::: Supplied material :::

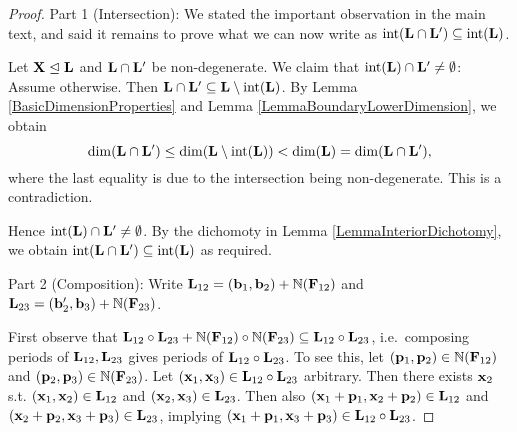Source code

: \begin{proof}
Part 1 (Intersection): We stated the important observation in the main text, and said it remains to prove what we can now write as \(\operatorname{int}(\mathbf{L} \cap \mathbf{L}') \subseteq \operatorname{int}(\mathbf{L})\).

Let \(\mathbf{X} \trianglelefteq \mathbf{L}\) and \(\mathbf{L} \cap \mathbf{L}'\) be non-degenerate. We claim that \(\operatorname{int}(\mathbf{L}) \cap \mathbf{L}'\neq \emptyset\): Assume otherwise. Then \(\mathbf{L} \cap \mathbf{L}' \subseteq \mathbf{L} \setminus \operatorname{int}(\mathbf{L})\). By Lemma \ref{BasicDimensionProperties} and Lemma \ref{LemmaBoundaryLowerDimension}, we obtain 
\[\dim(\mathbf{L} \cap \mathbf{L}') \leq \dim(\mathbf{L} \setminus \operatorname{int}(\mathbf{L}))<\dim(\mathbf{L})=\dim(\mathbf{L} \cap \mathbf{L}'),\]
where the last equality is due to the intersection being non-degenerate. This is a contradiction.

Hence \(\operatorname{int}(\mathbf{L}) \cap \mathbf{L}' \neq \emptyset\). By the dichomoty in Lemma \ref{LemmaInteriorDichotomy}, we obtain \(\operatorname{int}(\mathbf{L} \cap \mathbf{L}') \subseteq \operatorname{int}(\mathbf{L})\) as required.

Part 2 (Composition): Write \(\mathbf{L}_{12}=(\mathbf{b}_1, \mathbf{b}_2)+\mathbb{N}(\mathbf{F}_{12})\) and \(\mathbf{L}_{23}=(\mathbf{b}_2', \mathbf{b}_3)+\mathbb{N}(\mathbf{F}_{23})\). 

First observe that \(\mathbf{L}_{12} \circ \mathbf{L}_{23}+\mathbb{N}(\mathbf{F}_{12}) \circ \mathbb{N}(\mathbf{F}_{23})\subseteq \mathbf{L}_{12} \circ \mathbf{L}_{23}\), i.e.\ composing periods of \(\mathbf{L}_{12}, \mathbf{L}_{23}\) gives periods of \(\mathbf{L}_{12} \circ \mathbf{L}_{23}\). To see this, let \((\mathbf{p}_1, \mathbf{p}_2) \in \mathbb{N}(\mathbf{F}_{12})\) and \((\mathbf{p}_2, \mathbf{p}_3) \in \mathbb{N}(\mathbf{F}_{23})\). Let \((\mathbf{x}_1, \mathbf{x}_3) \in \mathbf{L}_{12} \circ \mathbf{L}_{23}\) arbitrary. Then there exists \(\mathbf{x}_2\) s.t. \((\mathbf{x}_1, \mathbf{x}_2) \in \mathbf{L}_{12}\) and \((\mathbf{x}_2, \mathbf{x}_3) \in \mathbf{L}_{23}\). Then also \((\mathbf{x}_1+\mathbf{p}_1, \mathbf{x}_2+\mathbf{p}_2) \in \mathbf{L}_{12}\) and \((\mathbf{x}_2+\mathbf{p}_2, \mathbf{x}_3+\mathbf{p}_3) \in \mathbf{L}_{23}\), implying \((\mathbf{x}_1+\mathbf{p}_1, \mathbf{x}_3+\mathbf{p}_3) \in \mathbf{L}_{12} \circ \mathbf{L}_{23}\). 


\end{proof}
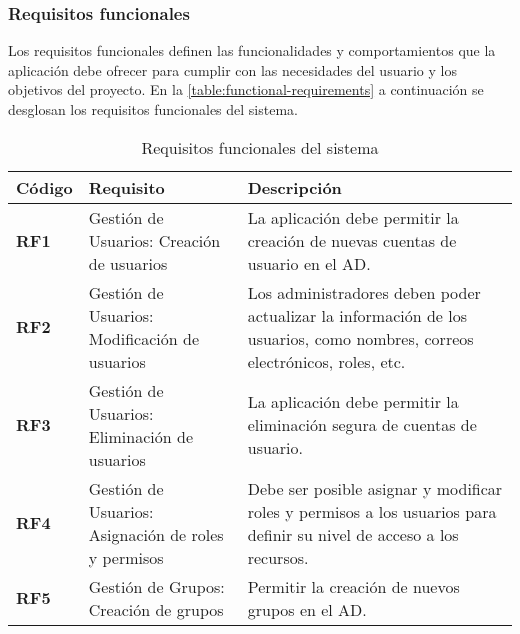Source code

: \subsubsection{Requisitos funcionales}

Los requisitos funcionales definen las funcionalidades y comportamientos que la aplicación debe ofrecer para cumplir con las necesidades del usuario y los objetivos del proyecto. En la \autoref{table:functional-requirements} a continuación se desglosan los requisitos funcionales del sistema.



\begin{longtable}{|l|p{5cm}|p{8.5cm}|}
    \caption{Requisitos funcionales del sistema}
    \label{table:functional-requirements}                                                                                                                                                                                          \\
    \hline
    \textbf{Código} & \textbf{Requisito}                                                              & \textbf{Descripción}                                                                                                       \\
    \hline
    \endfirsthead
    \textbf{RF1}   & Gestión de Usuarios: Creación de usuarios                                       & La aplicación debe permitir la creación de nuevas cuentas de usuario en el AD.                                             \\ \hline
    \textbf{RF2}   & Gestión de Usuarios: Modificación de usuarios                                   & Los administradores deben poder actualizar la información de los usuarios, como nombres, correos electrónicos, roles, etc. \\ \hline
    \textbf{RF3}   & Gestión de Usuarios: Eliminación de usuarios                                    & La aplicación debe permitir la eliminación segura de cuentas de usuario.                                                   \\ \hline
    \textbf{RF4}   & Gestión de Usuarios: Asignación de roles y permisos                             & Debe ser posible asignar y modificar roles y permisos a los usuarios para definir su nivel de acceso a los recursos.       \\ \hline
    \textbf{RF5}   & Gestión de Grupos: Creación de grupos                                           & Permitir la creación de nuevos grupos en el AD.                                                                            \\ \hline

\end{longtable}
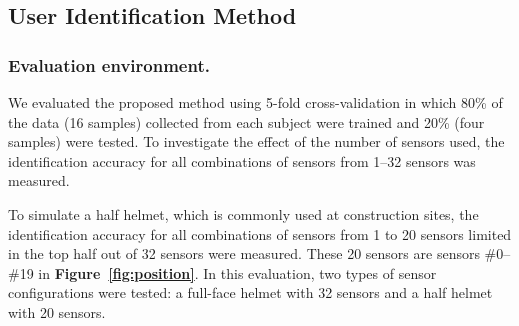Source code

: \documentclass[sigchi,authordraft]{acmart}
\newcommand\figref[1]{\textbf{Figure~\ref{fig:#1}}}
\begin{document}


\subsection{User Identification Method}
\subsubsection{Evaluation environment.}
We evaluated the proposed method using 5-fold cross-validation in which 80\% of the data (16 samples) collected from each subject were trained and 20\% (four samples) were tested. To investigate the effect of the number of sensors used, the identification accuracy for all combinations of sensors from 1–32 sensors was measured.\par

To simulate a half helmet, which is commonly used at construction sites, the identification accuracy for all combinations of sensors from 1 to 20 sensors limited in the top half out of 32 sensors were measured. These 20 sensors are sensors \#0--\#19 in \figref{position}. In this evaluation, two types of sensor configurations were tested: a full-face helmet with 32 sensors and a half helmet with 20 sensors.
\end{document}
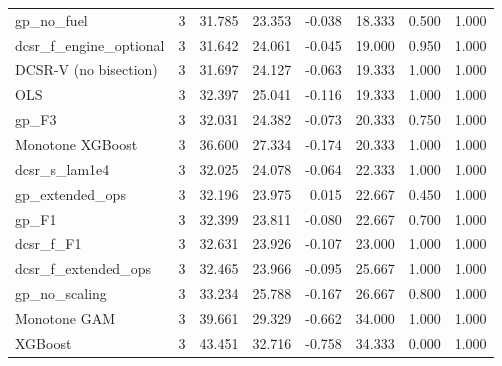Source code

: \begin{tabular}{lrrrrrrr}
gp\_no\_fuel & 3 & 31.785 & 23.353 & -0.038 & 18.333 & 0.500 & 1.000 \\
dcsr\_f\_engine\_optional & 3 & 31.642 & 24.061 & -0.045 & 19.000 & 0.950 & 1.000 \\
DCSR-V (no bisection) & 3 & 31.697 & 24.127 & -0.063 & 19.333 & 1.000 & 1.000 \\
OLS & 3 & 32.397 & 25.041 & -0.116 & 19.333 & 1.000 & 1.000 \\
gp\_F3 & 3 & 32.031 & 24.382 & -0.073 & 20.333 & 0.750 & 1.000 \\
Monotone XGBoost & 3 & 36.600 & 27.334 & -0.174 & 20.333 & 1.000 & 1.000 \\
dcsr\_s\_lam1e4 & 3 & 32.025 & 24.078 & -0.064 & 22.333 & 1.000 & 1.000 \\
gp\_extended\_ops & 3 & 32.196 & 23.975 & 0.015 & 22.667 & 0.450 & 1.000 \\
gp\_F1 & 3 & 32.399 & 23.811 & -0.080 & 22.667 & 0.700 & 1.000 \\
dcsr\_f\_F1 & 3 & 32.631 & 23.926 & -0.107 & 23.000 & 1.000 & 1.000 \\
dcsr\_f\_extended\_ops & 3 & 32.465 & 23.966 & -0.095 & 25.667 & 1.000 & 1.000 \\
gp\_no\_scaling & 3 & 33.234 & 25.788 & -0.167 & 26.667 & 0.800 & 1.000 \\
Monotone GAM & 3 & 39.661 & 29.329 & -0.662 & 34.000 & 1.000 & 1.000 \\
XGBoost & 3 & 43.451 & 32.716 & -0.758 & 34.333 & 0.000 & 1.000 \\
\bottomrule
\end{tabular}

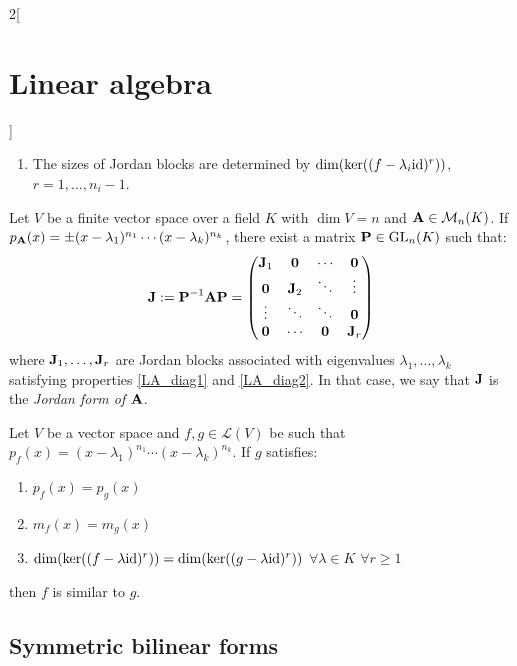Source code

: \documentclass[../../../main.tex]{subfiles}
\begin{document}
\begin{multicols}{2}[\section{Linear algebra}]
\begin{prop}
\begin{enumerate}
      \item\label{LA_diag2} The sizes of Jordan blocks are determined by $\dim(\ker((f-\lambda_i\mathrm{id})^r))$, $r=1,\ldots,n_i-1$.
    \end{enumerate}
  \end{prop}
  \begin{prop}
    Let $V$ be a finite vector space over a field $K$ with $\dim V=n$ and $\boldsymbol{\mathrm{A}}\in\mathcal{M}_n(K)$. If $p_{\boldsymbol{\mathrm{A}}}(x)=\pm(x-\lambda_1)^{n_1}\cdots(x-\lambda_k)^{n_k}$, there exist a matrix $\boldsymbol{\mathrm{P}}\in\mathrm{GL}_n(K)$ such that:
    $$\boldsymbol{\mathrm{J}}:=\boldsymbol{\mathrm{P}}^{-1}\boldsymbol{\mathrm{A}}\boldsymbol{\mathrm{P}}=
      \begin{pmatrix}
        \boldsymbol{\mathrm{J}}_1 & \boldsymbol{\mathrm{0}}   & \cdots             & \boldsymbol{\mathrm{0}}   \\
        \boldsymbol{\mathrm{0}}   & \boldsymbol{\mathrm{J}}_2 & \ddots             & \vdots               \\
        \vdots               & \ddots               & \ddots             & \boldsymbol{\mathrm{0}}   \\
        \boldsymbol{\mathrm{0}}   & \cdots               & \boldsymbol{\mathrm{0}} & \boldsymbol{\mathrm{J}}_r \\
      \end{pmatrix}
    $$
    where $\boldsymbol{\mathrm{J}}_1,\ldots,\boldsymbol{\mathrm{J}}_r$ are Jordan blocks associated with eigenvalues $\lambda_1,\ldots,\lambda_k$ satisfying properties \ref{LA_diag1} and \ref{LA_diag2}. In that case, we say that $\boldsymbol{\mathrm{J}}$ is the \textit{Jordan form of $\boldsymbol{\mathrm{A}}$}.
  \end{prop}
  \begin{theorem}
    Let $V$ be a vector space and $f,g\in\mathcal{L}(V)$ be such that $p_f(x)=(x-\lambda_1)^{n_1}\cdots(x-\lambda_k)^{n_k}$. If $g$ satisfies:
    \begin{enumerate}
      \item $p_f(x)=p_g(x)$
      \item $m_f(x)=m_g(x)$
      \item $\dim(\ker((f-\lambda \mathrm{id})^r))=\dim(\ker((g-\lambda \mathrm{id})^r))$ $\forall\lambda\in K$ $\forall r\geq 1$
    \end{enumerate}
    then $f$ is similar to $g$.
  \end{theorem}
  \subsection{Symmetric bilinear forms}

\end{multicols}
\end{document}
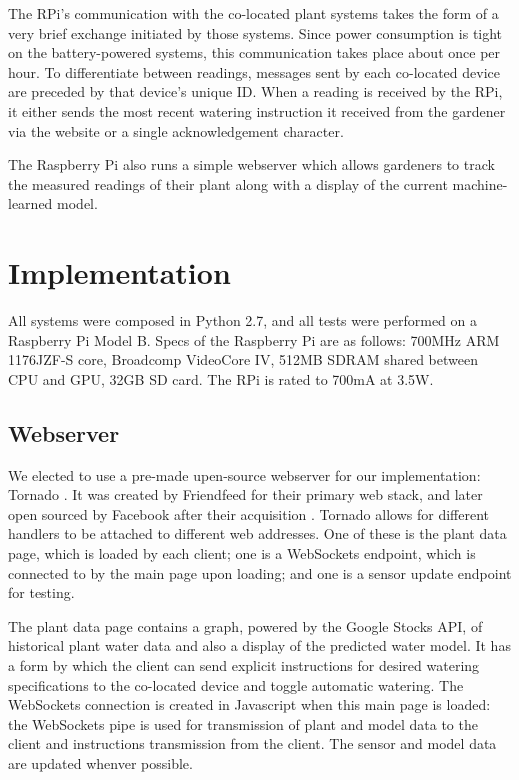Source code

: \documentclass[a4paper]{acm_proc_article-sp}
\begin{document}
The RPi's communication with the co-located plant systems takes the form of a very brief exchange initiated by those systems.  Since power consumption is tight on the battery-powered systems, this communication takes place about once per hour.  To differentiate between readings, messages sent by each co-located device are preceded by that device's unique ID.  When a reading is received by the RPi, it either sends the most recent watering instruction it received from the gardener via the website or a single acknowledgement character.

The Raspberry Pi also runs a simple webserver which allows gardeners to track the measured readings of their plant along with a display of the current machine-learned model.

\section{Implementation}

All systems were composed in Python 2.7, and all tests were performed on a Raspberry Pi Model B.  Specs of the Raspberry Pi are as follows: 700MHz ARM 1176JZF-S core, Broadcomp VideoCore IV, 512MB SDRAM shared between CPU and GPU, 32GB SD card.  The RPi is rated to 700mA at 3.5W.

\subsection{Webserver}

We elected to use a pre-made upen-source webserver for our implementation: Tornado \cite{}.  It was created by Friendfeed for their primary web stack, and later open sourced by Facebook after their acquisition \cite{}.  Tornado allows for different handlers to be attached to different web addresses.  One of these is the plant data page, which is loaded by each client; one is a WebSockets endpoint, which is connected to by the main page upon loading; and one is a sensor update endpoint for testing.

The plant data page contains a graph, powered by the Google Stocks API, of historical plant water data and also a display of the predicted water model.  It has a form by which the client can send explicit instructions for desired watering specifications to the co-located device and toggle automatic watering.  The WebSockets connection is created in Javascript when this main page is loaded: the WebSockets pipe is used for transmission of plant and model data to the client and instructions transmission from the client.  The sensor and model data are updated whenver possible.
\end{document}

:::

**Work order:** Repeat only what runs from the first line of the records above to the line with "Part 1 (Intersection): We", both included, word for word, minus the pictures.

**Answer for this exercise:**
Source code

: \begin{proof}
Part 1 (Intersection): We stated the important observation in the main text, and said it remains to prove what we can now write as \(\operatorname{int}(\mathbf{L} \cap \mathbf{L}') \subseteq \operatorname{int}(\mathbf{L})\).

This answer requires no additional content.